I don't know about the American public, but I can speak for myself. I am a late bloomer when it comes to all things Bourdain. This past summer, a friend of mine sent me a Hulu link to a canceled show called Kitchen Confidential. I was hooked. Having spent my early 20s in the restaurant business, I thought it was cool to see a show capture the high level of backwards debauchery that goes on while people are cooking your food.
I quickly learned that it was a failed show (I blame pretty boy Brad Cooper) about a crazy successful book by the same name. I picked up a copy, read it cover to cover, and unwittingly joined the Anthony Bourdain fan club.
Again, how did this happen? The best I can figure is this:
1. He is a good writer... Scratch that. He's a great writer. People who have no connection to the cooking world love his books because he is a master storyteller. His wicked sense of humor, complete lack of shame and his colorful use of language, whether good or bad, is unmatched. A thousand people can tell you a story, but very few will tell it like Bourdain does.
2. He is the personification of the American Dream. He came from a normal, middle class New Jersey family. He wasn't making braised duck at the age of 9 or winning Pultizers at 25. He was an everyman, working stiff, earning his way up the ladder... from dishwasher to executive chef. Who doesn't love a story like that?
3. Somehow, despite the fact that none of us could afford to eat in his restaurant or travel in his worldly circles, Bourdain manages to look accessible. Perhaps it's the way he's marketed.

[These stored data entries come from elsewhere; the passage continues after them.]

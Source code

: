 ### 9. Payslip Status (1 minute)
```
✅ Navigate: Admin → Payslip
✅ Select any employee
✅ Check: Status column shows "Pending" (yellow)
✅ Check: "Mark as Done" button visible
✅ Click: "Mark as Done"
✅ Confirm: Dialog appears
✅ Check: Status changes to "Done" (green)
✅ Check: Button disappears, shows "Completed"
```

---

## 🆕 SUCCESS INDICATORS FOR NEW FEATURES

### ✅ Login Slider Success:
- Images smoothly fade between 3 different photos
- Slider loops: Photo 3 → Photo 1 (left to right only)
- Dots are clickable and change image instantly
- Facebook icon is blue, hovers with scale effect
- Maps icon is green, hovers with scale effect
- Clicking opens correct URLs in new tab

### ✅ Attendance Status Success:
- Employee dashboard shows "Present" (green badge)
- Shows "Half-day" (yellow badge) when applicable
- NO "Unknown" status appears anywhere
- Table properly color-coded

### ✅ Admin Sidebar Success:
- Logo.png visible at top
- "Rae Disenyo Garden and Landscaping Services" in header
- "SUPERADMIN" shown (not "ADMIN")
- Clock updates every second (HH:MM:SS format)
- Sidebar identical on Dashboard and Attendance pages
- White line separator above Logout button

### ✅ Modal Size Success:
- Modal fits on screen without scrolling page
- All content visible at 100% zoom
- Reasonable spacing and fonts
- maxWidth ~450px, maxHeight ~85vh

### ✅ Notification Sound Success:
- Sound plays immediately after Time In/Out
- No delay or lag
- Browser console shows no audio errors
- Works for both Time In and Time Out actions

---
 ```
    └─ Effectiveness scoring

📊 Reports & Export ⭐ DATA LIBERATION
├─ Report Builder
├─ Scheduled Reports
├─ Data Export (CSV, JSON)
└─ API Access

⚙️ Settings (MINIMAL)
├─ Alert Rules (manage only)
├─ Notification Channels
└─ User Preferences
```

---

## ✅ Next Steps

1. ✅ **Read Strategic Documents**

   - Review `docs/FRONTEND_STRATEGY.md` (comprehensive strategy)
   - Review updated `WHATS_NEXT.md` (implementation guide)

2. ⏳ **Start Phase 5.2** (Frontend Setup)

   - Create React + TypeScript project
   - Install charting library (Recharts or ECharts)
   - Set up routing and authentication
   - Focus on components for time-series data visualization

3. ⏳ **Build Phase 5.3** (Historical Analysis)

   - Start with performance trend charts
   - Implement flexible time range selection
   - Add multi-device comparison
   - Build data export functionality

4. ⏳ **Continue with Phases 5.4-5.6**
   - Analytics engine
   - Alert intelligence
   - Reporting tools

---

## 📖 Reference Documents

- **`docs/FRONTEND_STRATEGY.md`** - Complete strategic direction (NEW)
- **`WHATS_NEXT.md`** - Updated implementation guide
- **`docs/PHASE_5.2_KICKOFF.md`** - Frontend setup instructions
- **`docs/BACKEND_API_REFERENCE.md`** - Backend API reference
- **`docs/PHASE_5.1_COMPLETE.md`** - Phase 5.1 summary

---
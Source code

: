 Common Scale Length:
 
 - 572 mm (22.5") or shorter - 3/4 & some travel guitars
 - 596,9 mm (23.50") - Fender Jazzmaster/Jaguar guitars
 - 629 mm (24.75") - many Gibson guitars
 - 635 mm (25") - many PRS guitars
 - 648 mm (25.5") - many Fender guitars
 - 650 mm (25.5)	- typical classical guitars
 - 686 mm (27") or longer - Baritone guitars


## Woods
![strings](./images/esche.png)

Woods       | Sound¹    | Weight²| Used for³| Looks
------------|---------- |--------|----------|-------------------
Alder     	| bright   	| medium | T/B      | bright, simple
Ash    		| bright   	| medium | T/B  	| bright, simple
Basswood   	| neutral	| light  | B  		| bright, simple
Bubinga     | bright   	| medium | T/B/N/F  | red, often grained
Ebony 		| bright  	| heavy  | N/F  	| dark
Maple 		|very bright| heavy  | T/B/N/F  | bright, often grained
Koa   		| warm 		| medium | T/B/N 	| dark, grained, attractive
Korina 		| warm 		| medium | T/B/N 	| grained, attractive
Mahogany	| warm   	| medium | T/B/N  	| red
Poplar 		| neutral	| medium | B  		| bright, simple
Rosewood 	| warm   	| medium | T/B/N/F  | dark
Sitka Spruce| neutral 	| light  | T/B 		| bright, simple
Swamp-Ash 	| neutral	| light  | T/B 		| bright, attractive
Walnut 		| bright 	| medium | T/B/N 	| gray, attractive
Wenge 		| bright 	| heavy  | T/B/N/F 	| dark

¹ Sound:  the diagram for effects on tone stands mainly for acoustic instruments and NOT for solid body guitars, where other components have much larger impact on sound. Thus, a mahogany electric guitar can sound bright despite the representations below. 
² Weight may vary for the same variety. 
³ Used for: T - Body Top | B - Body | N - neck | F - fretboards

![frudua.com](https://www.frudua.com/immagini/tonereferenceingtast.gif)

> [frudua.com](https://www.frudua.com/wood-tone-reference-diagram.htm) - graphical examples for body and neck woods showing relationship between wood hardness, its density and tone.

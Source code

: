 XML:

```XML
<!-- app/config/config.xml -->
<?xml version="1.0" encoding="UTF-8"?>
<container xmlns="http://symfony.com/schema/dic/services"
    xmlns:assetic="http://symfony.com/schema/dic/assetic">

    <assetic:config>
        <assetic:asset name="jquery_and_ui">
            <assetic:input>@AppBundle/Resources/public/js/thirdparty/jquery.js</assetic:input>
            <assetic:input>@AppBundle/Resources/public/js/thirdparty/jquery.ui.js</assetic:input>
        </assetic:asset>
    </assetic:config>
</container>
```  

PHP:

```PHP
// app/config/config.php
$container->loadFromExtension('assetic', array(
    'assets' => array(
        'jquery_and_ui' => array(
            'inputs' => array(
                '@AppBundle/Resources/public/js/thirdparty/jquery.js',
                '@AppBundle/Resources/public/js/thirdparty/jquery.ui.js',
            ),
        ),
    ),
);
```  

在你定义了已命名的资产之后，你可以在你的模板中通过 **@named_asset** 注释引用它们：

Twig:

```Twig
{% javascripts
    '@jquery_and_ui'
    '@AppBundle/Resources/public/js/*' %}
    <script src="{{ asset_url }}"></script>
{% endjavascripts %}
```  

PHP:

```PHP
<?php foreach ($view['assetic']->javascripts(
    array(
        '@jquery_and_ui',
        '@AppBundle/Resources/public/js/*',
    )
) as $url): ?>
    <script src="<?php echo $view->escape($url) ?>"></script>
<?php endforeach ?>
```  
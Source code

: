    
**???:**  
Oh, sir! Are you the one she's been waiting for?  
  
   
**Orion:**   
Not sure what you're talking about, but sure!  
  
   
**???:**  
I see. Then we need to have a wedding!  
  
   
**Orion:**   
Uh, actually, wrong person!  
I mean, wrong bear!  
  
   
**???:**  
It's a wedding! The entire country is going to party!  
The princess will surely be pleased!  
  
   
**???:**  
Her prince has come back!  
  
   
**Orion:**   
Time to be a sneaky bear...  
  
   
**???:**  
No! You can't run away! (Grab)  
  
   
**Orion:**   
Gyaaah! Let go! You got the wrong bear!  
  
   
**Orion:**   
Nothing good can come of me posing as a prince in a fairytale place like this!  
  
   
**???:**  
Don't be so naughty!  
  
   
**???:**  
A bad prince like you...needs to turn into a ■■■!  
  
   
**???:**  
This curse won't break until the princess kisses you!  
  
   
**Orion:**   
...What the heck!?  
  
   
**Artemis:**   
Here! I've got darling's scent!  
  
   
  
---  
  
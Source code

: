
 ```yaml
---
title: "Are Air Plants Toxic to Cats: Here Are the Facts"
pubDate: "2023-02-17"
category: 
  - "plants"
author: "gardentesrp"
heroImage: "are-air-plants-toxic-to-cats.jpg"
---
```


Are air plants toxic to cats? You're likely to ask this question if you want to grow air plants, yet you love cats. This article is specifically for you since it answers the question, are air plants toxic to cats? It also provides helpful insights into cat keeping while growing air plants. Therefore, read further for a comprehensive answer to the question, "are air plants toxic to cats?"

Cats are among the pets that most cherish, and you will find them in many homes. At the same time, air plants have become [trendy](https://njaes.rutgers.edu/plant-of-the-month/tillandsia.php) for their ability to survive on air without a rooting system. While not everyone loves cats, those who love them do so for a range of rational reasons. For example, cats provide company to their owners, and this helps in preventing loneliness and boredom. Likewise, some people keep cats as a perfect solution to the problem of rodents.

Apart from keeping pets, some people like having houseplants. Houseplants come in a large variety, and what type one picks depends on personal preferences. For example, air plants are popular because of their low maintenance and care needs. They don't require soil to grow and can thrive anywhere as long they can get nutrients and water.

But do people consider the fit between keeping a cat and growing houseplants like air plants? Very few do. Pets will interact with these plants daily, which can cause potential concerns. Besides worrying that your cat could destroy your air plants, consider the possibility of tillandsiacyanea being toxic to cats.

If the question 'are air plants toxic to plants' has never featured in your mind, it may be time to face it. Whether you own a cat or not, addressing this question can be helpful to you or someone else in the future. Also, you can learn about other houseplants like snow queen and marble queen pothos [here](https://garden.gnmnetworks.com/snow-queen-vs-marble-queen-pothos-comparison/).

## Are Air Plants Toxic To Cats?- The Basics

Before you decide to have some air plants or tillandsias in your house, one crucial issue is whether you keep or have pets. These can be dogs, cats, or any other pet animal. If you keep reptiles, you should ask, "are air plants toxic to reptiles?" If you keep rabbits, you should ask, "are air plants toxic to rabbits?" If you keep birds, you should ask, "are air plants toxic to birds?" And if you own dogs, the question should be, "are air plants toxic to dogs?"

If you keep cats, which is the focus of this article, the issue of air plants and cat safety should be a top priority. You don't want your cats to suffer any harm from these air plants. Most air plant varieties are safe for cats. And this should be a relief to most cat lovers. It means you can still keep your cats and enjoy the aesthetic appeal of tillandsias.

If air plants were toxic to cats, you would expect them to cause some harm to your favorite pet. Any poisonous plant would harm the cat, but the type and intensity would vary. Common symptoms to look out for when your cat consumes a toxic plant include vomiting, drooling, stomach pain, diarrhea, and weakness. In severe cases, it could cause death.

Perhaps it's how he writes. He just seems like a regular guy. I couldn't imagine having tea with Martha Stewart or eating fajitas with Bobby Flay. But all of his readers, myself included, see themselves sitting in the corner booth with "Tony", shooting the breeze over his beverage of choice. It's accessibility, and it can't be taught.
I'm in the middle of reading his most recent book Medium Raw, and it's just as good as everyone says it is. His perspective on life now as a father and part of the celebrity machine that he once mocked is both ironic and witty. I hate being a fan of anything that the foodie masses worship but, whatever, I like Anthony Bourdain. I don't necessarily want to be him, but I wouldn't mind walking a mile in his shoes.